Within the listing, how many lines include "resources"? Please answer with a bare number.

## Supplied data
★ ★ ★ ★ ★ ★ ★

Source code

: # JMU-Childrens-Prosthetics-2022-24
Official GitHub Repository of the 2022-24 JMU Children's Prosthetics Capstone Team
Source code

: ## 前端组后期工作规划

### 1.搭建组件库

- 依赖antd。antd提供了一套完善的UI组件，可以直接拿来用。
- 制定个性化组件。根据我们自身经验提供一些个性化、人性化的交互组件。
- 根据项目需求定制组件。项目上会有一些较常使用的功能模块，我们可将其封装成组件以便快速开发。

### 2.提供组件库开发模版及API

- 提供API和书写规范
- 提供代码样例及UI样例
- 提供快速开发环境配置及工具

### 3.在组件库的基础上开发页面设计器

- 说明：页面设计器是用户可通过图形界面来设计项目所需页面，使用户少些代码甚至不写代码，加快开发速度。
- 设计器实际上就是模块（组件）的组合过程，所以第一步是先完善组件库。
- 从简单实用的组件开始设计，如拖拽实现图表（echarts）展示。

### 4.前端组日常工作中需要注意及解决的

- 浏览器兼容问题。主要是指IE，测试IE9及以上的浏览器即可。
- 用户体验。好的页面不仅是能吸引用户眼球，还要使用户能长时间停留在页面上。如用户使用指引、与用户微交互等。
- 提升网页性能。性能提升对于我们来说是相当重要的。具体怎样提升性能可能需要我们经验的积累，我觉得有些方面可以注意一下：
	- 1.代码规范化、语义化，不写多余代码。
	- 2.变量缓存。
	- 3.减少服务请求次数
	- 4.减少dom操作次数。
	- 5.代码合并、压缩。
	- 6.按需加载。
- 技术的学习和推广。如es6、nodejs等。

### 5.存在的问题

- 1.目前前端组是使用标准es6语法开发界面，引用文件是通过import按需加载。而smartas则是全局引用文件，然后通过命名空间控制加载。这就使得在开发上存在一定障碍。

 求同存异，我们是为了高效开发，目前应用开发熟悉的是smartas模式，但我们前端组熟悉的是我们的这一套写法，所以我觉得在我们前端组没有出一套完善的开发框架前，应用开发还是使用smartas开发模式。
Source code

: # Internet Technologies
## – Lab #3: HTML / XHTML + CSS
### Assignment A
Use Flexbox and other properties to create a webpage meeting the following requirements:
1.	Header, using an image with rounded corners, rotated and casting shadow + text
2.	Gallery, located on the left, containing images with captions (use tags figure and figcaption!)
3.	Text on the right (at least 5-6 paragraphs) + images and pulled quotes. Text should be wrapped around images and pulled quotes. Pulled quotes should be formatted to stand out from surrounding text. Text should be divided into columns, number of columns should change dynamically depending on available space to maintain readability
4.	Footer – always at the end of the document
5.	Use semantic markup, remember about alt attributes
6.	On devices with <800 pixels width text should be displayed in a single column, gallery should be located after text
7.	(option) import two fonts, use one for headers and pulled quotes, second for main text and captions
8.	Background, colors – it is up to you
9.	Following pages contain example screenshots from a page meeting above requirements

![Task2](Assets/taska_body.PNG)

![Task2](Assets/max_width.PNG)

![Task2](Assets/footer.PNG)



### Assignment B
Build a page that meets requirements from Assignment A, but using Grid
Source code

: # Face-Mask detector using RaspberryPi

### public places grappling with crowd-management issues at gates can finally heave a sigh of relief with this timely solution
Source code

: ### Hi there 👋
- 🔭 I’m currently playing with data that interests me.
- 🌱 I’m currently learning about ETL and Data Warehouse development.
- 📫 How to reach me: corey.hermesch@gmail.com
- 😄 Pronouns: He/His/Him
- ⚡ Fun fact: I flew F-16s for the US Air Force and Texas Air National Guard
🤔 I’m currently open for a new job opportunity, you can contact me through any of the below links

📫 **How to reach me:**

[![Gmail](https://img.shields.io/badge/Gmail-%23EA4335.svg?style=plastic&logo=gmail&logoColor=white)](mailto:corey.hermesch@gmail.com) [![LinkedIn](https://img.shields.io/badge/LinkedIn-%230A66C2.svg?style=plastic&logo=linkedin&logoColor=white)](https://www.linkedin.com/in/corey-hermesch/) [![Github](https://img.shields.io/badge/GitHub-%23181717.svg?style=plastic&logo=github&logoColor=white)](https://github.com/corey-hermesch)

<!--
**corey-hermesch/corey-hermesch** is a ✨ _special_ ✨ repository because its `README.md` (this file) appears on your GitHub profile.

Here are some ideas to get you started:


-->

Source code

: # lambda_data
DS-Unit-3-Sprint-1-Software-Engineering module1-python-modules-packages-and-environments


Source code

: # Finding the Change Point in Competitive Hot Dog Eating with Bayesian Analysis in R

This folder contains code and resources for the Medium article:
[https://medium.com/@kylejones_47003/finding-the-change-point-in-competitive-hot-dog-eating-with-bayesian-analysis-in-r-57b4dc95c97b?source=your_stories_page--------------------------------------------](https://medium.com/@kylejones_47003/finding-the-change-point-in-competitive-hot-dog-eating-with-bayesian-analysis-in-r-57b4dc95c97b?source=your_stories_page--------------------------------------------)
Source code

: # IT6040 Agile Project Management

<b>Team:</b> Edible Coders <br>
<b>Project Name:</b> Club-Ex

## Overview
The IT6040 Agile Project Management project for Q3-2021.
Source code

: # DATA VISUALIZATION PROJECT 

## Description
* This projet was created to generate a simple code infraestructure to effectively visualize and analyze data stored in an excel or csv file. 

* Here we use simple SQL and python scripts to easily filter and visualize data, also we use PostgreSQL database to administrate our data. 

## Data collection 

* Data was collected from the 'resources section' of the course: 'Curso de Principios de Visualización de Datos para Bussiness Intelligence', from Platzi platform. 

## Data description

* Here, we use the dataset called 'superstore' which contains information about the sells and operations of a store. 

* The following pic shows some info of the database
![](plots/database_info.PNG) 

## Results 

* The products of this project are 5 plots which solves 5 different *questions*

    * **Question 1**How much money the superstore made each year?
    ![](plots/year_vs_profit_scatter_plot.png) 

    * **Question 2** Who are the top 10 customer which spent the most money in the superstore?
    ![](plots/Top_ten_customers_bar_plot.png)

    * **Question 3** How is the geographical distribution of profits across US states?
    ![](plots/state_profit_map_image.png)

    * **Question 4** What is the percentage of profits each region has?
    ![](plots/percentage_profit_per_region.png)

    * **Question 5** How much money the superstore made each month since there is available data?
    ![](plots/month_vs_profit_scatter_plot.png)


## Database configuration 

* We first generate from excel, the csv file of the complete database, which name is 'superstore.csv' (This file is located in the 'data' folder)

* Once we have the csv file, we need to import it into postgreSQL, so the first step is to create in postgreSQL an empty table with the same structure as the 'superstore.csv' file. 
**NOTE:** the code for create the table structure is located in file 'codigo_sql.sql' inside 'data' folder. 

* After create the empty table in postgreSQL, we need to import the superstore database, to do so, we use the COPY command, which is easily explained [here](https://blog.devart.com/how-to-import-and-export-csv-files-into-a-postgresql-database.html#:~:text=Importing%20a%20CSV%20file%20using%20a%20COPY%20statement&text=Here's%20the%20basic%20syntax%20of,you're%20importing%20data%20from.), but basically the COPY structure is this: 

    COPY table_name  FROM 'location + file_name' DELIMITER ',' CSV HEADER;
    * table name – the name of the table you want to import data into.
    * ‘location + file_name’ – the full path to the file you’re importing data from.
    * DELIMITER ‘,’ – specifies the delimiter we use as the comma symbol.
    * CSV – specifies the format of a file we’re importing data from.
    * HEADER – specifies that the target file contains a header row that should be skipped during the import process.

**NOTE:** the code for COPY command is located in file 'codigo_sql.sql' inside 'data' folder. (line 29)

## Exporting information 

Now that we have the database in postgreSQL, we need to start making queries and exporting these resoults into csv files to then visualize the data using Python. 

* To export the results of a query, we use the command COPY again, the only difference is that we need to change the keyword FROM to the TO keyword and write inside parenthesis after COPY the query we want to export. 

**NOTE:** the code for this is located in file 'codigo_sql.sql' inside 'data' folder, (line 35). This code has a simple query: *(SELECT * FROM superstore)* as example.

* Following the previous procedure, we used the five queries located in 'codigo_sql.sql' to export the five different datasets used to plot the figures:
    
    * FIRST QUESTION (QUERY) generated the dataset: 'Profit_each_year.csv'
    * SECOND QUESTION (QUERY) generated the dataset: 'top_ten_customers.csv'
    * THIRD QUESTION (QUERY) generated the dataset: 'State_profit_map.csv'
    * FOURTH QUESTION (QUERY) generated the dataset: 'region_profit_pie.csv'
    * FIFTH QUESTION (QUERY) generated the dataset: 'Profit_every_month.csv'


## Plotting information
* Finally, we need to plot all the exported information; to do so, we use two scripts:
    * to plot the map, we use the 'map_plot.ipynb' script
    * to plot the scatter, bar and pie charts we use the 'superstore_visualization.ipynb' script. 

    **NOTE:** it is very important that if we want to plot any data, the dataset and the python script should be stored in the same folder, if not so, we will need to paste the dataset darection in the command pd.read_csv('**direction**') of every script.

★ ★ ★ ★ ★ ★ ★

## Response
2